Un grito amenaza con desgarrar el espacio. El peligro se dispersa sobre la habitación. Paralizado por el terror, apenas advierte sus últimos rastros de vida. Los músculos se engarrotan hasta lamer el paroxismo. Tras el último ataque, un delicioso ardor incendia el jardín trasero de su hipotálamo. Su espíritu se desvía, desentendiéndose de su materialidad. Todo a su alrededor pertenece al reino del silencio; al vientre que engendra la existencia. Devastadora es la destrucción de su cuerpo. Parece contradictorio que la herida mortal no vomite sangre sobre su piel. Pero el aniquilamiento proviene de la antesala que supera a su intimidad, y la única forma de acceder totalmente a ella es desde adentro, reteniendo el reflujo al que está sometida toda la naturaleza. (Para encerrarse en ella, como se le ha revelado de golpe, el costo del boleto es la muerte.) Una pestilencia desordena el aire, provocándole náuseas, mareos. El vértigo inclina el universo. Sus átomos forman un ángulo recto contra las demarcaciones del abismo. Esto inflama el horror, dotándolo de una intolerable sensación de impotencia e indefensión. Aun así, en ningún momento pierde la certeza de su irreductibilidad. Ni siquiera cuando el absceso de la razón al fin logra reventarse. Ahora simplemente es imposible distinguir entre el rechazo y el deseo. Y no obstante el dolor roe, mastica y tritura con alevosía el cartílago de sus huesos, mientras algunos cuerpos celestes estrujan las vértebras de su animalidad… El infinito se desdobla sobre él; su centro es ultrajado por todo su peso. El ahogo es inminente: como el placer. Tras el desbordamiento, Dios mismo le tiende una mano. La transgresión de su toque es vulgar. Y si el pudor vuelve a impregnarse sobre él, es porque muy pronto logra olvidar el deletéreo goce que refleja el eterno vidrio de su córnea… La boca se dilata… Un estremecimiento reinicia los nervios… El placer nace muerto… Reaparece el alivio… Se disipa la felicidad…

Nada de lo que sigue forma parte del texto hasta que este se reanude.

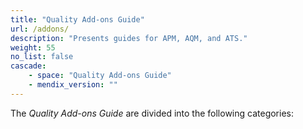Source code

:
 ```yaml
---
title: "Quality Add-ons Guide"
url: /addons/
description: "Presents guides for APM, AQM, and ATS."
weight: 55
no_list: false
cascade:
    - space: "Quality Add-ons Guide"
    - mendix_version: ""
---
```


The *Quality Add-ons Guide* are divided into the following categories:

Al fin reposa la cabeza sobre su agitado pecho. La lánguida luz que se filtra por la ventana hace casi imperceptible el aceite ambarino de su desnudez. La respiración se aletarga. Un dorado mechón le cosquillea la nariz, mientras los dedos dibujan islarios, uniendo lunares y cicatrices. El humo de un cigarrillo juega, se arremolina, se arrincona bajo el techo. Pronto desaparecerá para siempre. Los amantes se incorporan con lentitud. Solo entonces se miran: se aíslan, se extrañan. Ninguno sonríe.